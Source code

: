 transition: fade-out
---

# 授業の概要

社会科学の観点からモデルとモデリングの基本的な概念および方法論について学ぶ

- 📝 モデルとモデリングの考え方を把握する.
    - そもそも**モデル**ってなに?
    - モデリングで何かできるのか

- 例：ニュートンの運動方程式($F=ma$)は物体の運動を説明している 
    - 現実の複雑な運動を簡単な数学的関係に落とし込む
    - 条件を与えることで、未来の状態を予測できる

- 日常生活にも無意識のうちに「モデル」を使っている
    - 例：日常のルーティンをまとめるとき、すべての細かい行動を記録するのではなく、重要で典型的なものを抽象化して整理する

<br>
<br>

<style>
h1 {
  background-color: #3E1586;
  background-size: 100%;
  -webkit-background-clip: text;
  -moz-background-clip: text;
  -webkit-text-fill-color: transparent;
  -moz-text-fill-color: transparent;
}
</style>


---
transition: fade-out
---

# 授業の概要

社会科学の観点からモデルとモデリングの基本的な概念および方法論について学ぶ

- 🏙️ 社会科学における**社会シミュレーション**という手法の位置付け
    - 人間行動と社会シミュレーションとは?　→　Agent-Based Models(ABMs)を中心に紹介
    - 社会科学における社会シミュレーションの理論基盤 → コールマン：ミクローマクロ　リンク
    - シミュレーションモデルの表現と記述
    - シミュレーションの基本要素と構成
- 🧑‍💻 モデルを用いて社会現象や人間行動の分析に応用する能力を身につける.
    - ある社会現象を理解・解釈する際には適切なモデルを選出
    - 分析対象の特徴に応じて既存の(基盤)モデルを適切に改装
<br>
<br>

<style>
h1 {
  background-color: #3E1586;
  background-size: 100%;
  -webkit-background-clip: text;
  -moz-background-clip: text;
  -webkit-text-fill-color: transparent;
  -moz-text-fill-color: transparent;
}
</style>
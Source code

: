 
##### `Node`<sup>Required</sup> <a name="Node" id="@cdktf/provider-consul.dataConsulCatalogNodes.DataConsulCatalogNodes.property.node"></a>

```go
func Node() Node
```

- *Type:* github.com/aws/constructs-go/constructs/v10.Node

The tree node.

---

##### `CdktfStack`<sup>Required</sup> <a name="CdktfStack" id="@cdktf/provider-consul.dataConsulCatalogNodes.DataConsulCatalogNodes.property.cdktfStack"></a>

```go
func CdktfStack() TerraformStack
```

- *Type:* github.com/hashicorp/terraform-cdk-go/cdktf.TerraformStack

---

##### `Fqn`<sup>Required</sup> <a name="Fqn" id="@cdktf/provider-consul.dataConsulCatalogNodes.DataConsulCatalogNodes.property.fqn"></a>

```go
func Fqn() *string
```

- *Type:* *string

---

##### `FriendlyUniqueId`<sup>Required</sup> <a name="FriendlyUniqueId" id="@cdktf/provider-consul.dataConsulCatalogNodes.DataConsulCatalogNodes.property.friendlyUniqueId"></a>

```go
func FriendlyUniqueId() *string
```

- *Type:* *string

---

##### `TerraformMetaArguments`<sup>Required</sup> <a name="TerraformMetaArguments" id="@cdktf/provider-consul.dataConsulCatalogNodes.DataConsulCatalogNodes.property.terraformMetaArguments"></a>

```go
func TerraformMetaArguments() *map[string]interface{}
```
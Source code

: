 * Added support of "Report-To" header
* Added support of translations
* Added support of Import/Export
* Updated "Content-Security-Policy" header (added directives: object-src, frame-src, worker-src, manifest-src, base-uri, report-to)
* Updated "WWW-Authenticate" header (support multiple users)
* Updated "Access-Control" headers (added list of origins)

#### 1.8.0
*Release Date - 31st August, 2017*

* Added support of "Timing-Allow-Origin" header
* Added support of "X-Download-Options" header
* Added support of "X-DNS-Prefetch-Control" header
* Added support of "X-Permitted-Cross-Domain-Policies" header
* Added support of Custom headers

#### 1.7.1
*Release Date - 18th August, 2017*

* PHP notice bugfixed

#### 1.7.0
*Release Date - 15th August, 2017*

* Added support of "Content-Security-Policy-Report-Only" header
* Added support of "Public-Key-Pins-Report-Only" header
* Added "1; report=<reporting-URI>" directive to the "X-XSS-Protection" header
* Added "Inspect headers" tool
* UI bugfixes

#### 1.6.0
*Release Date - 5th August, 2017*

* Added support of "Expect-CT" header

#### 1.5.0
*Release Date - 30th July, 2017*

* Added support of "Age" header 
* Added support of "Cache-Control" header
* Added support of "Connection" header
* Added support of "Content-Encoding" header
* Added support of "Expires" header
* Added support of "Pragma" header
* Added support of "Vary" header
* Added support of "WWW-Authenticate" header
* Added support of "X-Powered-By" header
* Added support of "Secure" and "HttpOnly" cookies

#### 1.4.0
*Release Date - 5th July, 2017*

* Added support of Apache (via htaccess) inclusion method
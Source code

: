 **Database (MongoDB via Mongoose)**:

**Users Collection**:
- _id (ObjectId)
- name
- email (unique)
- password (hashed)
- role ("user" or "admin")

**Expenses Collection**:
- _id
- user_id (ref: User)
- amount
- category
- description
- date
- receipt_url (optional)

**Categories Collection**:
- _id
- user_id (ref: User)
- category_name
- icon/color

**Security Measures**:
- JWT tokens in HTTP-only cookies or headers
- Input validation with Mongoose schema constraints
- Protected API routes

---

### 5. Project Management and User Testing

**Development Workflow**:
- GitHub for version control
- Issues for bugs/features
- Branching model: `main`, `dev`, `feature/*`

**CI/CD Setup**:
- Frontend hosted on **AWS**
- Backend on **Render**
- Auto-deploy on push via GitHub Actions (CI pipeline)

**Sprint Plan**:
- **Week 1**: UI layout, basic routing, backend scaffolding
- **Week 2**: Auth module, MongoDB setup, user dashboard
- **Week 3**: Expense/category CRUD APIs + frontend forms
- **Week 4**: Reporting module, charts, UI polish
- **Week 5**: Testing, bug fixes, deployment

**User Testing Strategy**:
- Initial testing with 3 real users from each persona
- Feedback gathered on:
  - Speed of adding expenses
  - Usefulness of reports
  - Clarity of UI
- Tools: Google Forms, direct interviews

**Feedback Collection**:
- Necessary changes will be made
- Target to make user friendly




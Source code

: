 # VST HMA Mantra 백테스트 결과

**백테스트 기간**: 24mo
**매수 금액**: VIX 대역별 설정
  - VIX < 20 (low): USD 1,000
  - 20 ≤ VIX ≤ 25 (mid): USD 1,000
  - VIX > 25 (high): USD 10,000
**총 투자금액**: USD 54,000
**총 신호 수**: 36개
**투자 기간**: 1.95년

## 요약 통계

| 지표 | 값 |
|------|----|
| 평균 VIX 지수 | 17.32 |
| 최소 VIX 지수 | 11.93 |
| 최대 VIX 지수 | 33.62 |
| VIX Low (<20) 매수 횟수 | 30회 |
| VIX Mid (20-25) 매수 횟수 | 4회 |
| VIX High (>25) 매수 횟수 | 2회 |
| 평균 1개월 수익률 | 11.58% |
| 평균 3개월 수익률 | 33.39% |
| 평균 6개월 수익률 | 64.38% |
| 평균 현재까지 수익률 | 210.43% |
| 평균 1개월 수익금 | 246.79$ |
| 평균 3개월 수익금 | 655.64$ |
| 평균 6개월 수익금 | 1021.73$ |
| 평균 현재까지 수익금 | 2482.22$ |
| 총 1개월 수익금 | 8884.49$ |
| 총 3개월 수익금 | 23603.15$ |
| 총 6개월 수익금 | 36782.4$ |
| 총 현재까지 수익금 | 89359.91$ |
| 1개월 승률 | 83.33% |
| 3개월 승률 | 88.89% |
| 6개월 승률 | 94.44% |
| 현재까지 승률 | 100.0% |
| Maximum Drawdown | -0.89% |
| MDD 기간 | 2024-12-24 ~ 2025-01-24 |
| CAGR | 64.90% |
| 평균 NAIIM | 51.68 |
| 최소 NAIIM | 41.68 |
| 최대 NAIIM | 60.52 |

::::::::::

The whole listing above needs to be transcribed exactly.

### EXERCISE RESPONSE
Source code

: transition: fade-out
---

# 授業の概要

社会科学の観点からモデルとモデリングの基本的な概念および方法論について学ぶ

- 📝 モデルとモデリングの考え方を把握する.
    - そもそも**モデル**ってなに?
    - モデリングで何かできるのか

- 例：ニュートンの運動方程式($F=ma$)は物体の運動を説明している 
    - 現実の複雑な運動を簡単な数学的関係に落とし込む
    - 条件を与えることで、未来の状態を予測できる

- 日常生活にも無意識のうちに「モデル」を使っている
    - 例：日常のルーティンをまとめるとき、すべての細かい行動を記録するのではなく、重要で典型的なものを抽象化して整理する

<br>
<br>

<style>
h1 {
  background-color: #3E1586;
  background-size: 100%;
  -webkit-background-clip: text;
  -moz-background-clip: text;
  -webkit-text-fill-color: transparent;
  -moz-text-fill-color: transparent;
}
</style>


---
transition: fade-out
---

# 授業の概要

社会科学の観点からモデルとモデリングの基本的な概念および方法論について学ぶ

- 🏙️ 社会科学における**社会シミュレーション**という手法の位置付け
    - 人間行動と社会シミュレーションとは?　→　Agent-Based Models(ABMs)を中心に紹介
    - 社会科学における社会シミュレーションの理論基盤 → コールマン：ミクローマクロ　リンク
    - シミュレーションモデルの表現と記述
    - シミュレーションの基本要素と構成
- 🧑‍💻 モデルを用いて社会現象や人間行動の分析に応用する能力を身につける.
    - ある社会現象を理解・解釈する際には適切なモデルを選出
    - 分析対象の特徴に応じて既存の(基盤)モデルを適切に改装
<br>
<br>

<style>
h1 {
  background-color: #3E1586;
  background-size: 100%;
  -webkit-background-clip: text;
  -moz-background-clip: text;
  -webkit-text-fill-color: transparent;
  -moz-text-fill-color: transparent;
}
</style>
Source code

: 
##### `Node`<sup>Required</sup> <a name="Node" id="@cdktf/provider-consul.dataConsulCatalogNodes.DataConsulCatalogNodes.property.node"></a>

```go
func Node() Node
```

- *Type:* github.com/aws/constructs-go/constructs/v10.Node

The tree node.

---

##### `CdktfStack`<sup>Required</sup> <a name="CdktfStack" id="@cdktf/provider-consul.dataConsulCatalogNodes.DataConsulCatalogNodes.property.cdktfStack"></a>

```go
func CdktfStack() TerraformStack
```

- *Type:* github.com/hashicorp/terraform-cdk-go/cdktf.TerraformStack

---

##### `Fqn`<sup>Required</sup> <a name="Fqn" id="@cdktf/provider-consul.dataConsulCatalogNodes.DataConsulCatalogNodes.property.fqn"></a>

```go
func Fqn() *string
```

- *Type:* *string

---

##### `FriendlyUniqueId`<sup>Required</sup> <a name="FriendlyUniqueId" id="@cdktf/provider-consul.dataConsulCatalogNodes.DataConsulCatalogNodes.property.friendlyUniqueId"></a>

```go
func FriendlyUniqueId() *string
```

- *Type:* *string

---

##### `TerraformMetaArguments`<sup>Required</sup> <a name="TerraformMetaArguments" id="@cdktf/provider-consul.dataConsulCatalogNodes.DataConsulCatalogNodes.property.terraformMetaArguments"></a>

```go
func TerraformMetaArguments() *map[string]interface{}
```
Source code

: * Added support of "Report-To" header
* Added support of translations
* Added support of Import/Export
* Updated "Content-Security-Policy" header (added directives: object-src, frame-src, worker-src, manifest-src, base-uri, report-to)
* Updated "WWW-Authenticate" header (support multiple users)
* Updated "Access-Control" headers (added list of origins)

#### 1.8.0
*Release Date - 31st August, 2017*

* Added support of "Timing-Allow-Origin" header
* Added support of "X-Download-Options" header
* Added support of "X-DNS-Prefetch-Control" header
* Added support of "X-Permitted-Cross-Domain-Policies" header
* Added support of Custom headers

#### 1.7.1
*Release Date - 18th August, 2017*

* PHP notice bugfixed

#### 1.7.0
*Release Date - 15th August, 2017*

* Added support of "Content-Security-Policy-Report-Only" header
* Added support of "Public-Key-Pins-Report-Only" header
* Added "1; report=<reporting-URI>" directive to the "X-XSS-Protection" header
* Added "Inspect headers" tool
* UI bugfixes

#### 1.6.0
*Release Date - 5th August, 2017*

* Added support of "Expect-CT" header

#### 1.5.0
*Release Date - 30th July, 2017*

* Added support of "Age" header 
* Added support of "Cache-Control" header
* Added support of "Connection" header
* Added support of "Content-Encoding" header
* Added support of "Expires" header
* Added support of "Pragma" header
* Added support of "Vary" header
* Added support of "WWW-Authenticate" header
* Added support of "X-Powered-By" header
* Added support of "Secure" and "HttpOnly" cookies

#### 1.4.0
*Release Date - 5th July, 2017*

* Added support of Apache (via htaccess) inclusion method
Source code

: **Database (MongoDB via Mongoose)**:

**Users Collection**:
- _id (ObjectId)
- name
- email (unique)
- password (hashed)
- role ("user" or "admin")

**Expenses Collection**:
- _id
- user_id (ref: User)
- amount
- category
- description
- date
- receipt_url (optional)

**Categories Collection**:
- _id
- user_id (ref: User)
- category_name
- icon/color

**Security Measures**:
- JWT tokens in HTTP-only cookies or headers
- Input validation with Mongoose schema constraints
- Protected API routes

---

### 5. Project Management and User Testing

**Development Workflow**:
- GitHub for version control
- Issues for bugs/features
- Branching model: `main`, `dev`, `feature/*`

**CI/CD Setup**:
- Frontend hosted on **AWS**
- Backend on **Render**
- Auto-deploy on push via GitHub Actions (CI pipeline)

**Sprint Plan**:
- **Week 1**: UI layout, basic routing, backend scaffolding
- **Week 2**: Auth module, MongoDB setup, user dashboard
- **Week 3**: Expense/category CRUD APIs + frontend forms
- **Week 4**: Reporting module, charts, UI polish
- **Week 5**: Testing, bug fixes, deployment

**User Testing Strategy**:
- Initial testing with 3 real users from each persona
- Feedback gathered on:
  - Speed of adding expenses
  - Usefulness of reports
  - Clarity of UI
- Tools: Google Forms, direct interviews

**Feedback Collection**:
- Necessary changes will be made
- Target to make user friendly




Source code

: # VST HMA Mantra 백테스트 결과

**백테스트 기간**: 24mo
**매수 금액**: VIX 대역별 설정
  - VIX < 20 (low): USD 1,000
  - 20 ≤ VIX ≤ 25 (mid): USD 1,000
  - VIX > 25 (high): USD 10,000
**총 투자금액**: USD 54,000
**총 신호 수**: 36개
**투자 기간**: 1.95년

## 요약 통계

| 지표 | 값 |
|------|----|
| 평균 VIX 지수 | 17.32 |
| 최소 VIX 지수 | 11.93 |
| 최대 VIX 지수 | 33.62 |
| VIX Low (<20) 매수 횟수 | 30회 |
| VIX Mid (20-25) 매수 횟수 | 4회 |
| VIX High (>25) 매수 횟수 | 2회 |
| 평균 1개월 수익률 | 11.58% |
| 평균 3개월 수익률 | 33.39% |
| 평균 6개월 수익률 | 64.38% |
| 평균 현재까지 수익률 | 210.43% |
| 평균 1개월 수익금 | 246.79$ |
| 평균 3개월 수익금 | 655.64$ |
| 평균 6개월 수익금 | 1021.73$ |
| 평균 현재까지 수익금 | 2482.22$ |
| 총 1개월 수익금 | 8884.49$ |
| 총 3개월 수익금 | 23603.15$ |
| 총 6개월 수익금 | 36782.4$ |
| 총 현재까지 수익금 | 89359.91$ |
| 1개월 승률 | 83.33% |
| 3개월 승률 | 88.89% |
| 6개월 승률 | 94.44% |
| 현재까지 승률 | 100.0% |
| Maximum Drawdown | -0.89% |
| MDD 기간 | 2024-12-24 ~ 2025-01-24 |
| CAGR | 64.90% |
| 평균 NAIIM | 51.68 |
| 최소 NAIIM | 41.68 |
| 최대 NAIIM | 60.52 |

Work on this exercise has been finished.